[Saved data entries]
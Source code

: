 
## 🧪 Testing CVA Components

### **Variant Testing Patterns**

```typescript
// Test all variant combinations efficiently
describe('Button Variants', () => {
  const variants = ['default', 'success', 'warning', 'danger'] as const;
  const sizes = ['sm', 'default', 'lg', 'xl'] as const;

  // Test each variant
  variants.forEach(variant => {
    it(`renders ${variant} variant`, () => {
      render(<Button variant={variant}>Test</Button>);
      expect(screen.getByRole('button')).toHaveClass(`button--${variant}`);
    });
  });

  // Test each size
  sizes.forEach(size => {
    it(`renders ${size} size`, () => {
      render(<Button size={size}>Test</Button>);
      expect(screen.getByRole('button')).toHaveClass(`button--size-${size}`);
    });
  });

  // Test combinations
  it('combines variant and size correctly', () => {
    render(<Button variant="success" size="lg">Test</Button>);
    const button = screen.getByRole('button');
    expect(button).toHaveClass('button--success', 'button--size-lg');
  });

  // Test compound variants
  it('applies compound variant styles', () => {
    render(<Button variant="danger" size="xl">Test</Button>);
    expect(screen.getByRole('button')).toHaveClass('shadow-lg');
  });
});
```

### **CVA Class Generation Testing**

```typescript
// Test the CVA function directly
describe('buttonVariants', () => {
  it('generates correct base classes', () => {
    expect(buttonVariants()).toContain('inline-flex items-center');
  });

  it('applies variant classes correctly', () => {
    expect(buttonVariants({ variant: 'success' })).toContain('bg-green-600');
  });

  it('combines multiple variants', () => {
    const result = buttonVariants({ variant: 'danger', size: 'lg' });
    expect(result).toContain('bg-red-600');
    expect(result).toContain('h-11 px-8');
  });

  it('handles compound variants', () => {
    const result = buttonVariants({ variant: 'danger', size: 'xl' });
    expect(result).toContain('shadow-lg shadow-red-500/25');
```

• _TASK DESCRIPTION_:
From the first line to the last, return the data above exactly.

• _TASK RESULT_:
Source code

: 
## 🧪 Testing CVA Components

### **Variant Testing Patterns**

```typescript
// Test all variant combinations efficiently
describe('Button Variants', () => {
  const variants = ['default', 'success', 'warning', 'danger'] as const;
  const sizes = ['sm', 'default', 'lg', 'xl'] as const;

  // Test each variant
  variants.forEach(variant => {
    it(`renders ${variant} variant`, () => {
      render(<Button variant={variant}>Test</Button>);
      expect(screen.getByRole('button')).toHaveClass(`button--${variant}`);
    });
  });

  // Test each size
  sizes.forEach(size => {
    it(`renders ${size} size`, () => {
      render(<Button size={size}>Test</Button>);
      expect(screen.getByRole('button')).toHaveClass(`button--size-${size}`);
    });
  });

  // Test combinations
  it('combines variant and size correctly', () => {
    render(<Button variant="success" size="lg">Test</Button>);
    const button = screen.getByRole('button');
    expect(button).toHaveClass('button--success', 'button--size-lg');
  });

  // Test compound variants
  it('applies compound variant styles', () => {
    render(<Button variant="danger" size="xl">Test</Button>);
    expect(screen.getByRole('button')).toHaveClass('shadow-lg');
  });
});
```

### **CVA Class Generation Testing**

```typescript
// Test the CVA function directly
describe('buttonVariants', () => {
  it('generates correct base classes', () => {
    expect(buttonVariants()).toContain('inline-flex items-center');
  });

  it('applies variant classes correctly', () => {
    expect(buttonVariants({ variant: 'success' })).toContain('bg-green-600');
  });

  it('combines multiple variants', () => {
    const result = buttonVariants({ variant: 'danger', size: 'lg' });
    expect(result).toContain('bg-red-600');
    expect(result).toContain('h-11 px-8');
  });

  it('handles compound variants', () => {
    const result = buttonVariants({ variant: 'danger', size: 'xl' });
    expect(result).toContain('shadow-lg shadow-red-500/25');
```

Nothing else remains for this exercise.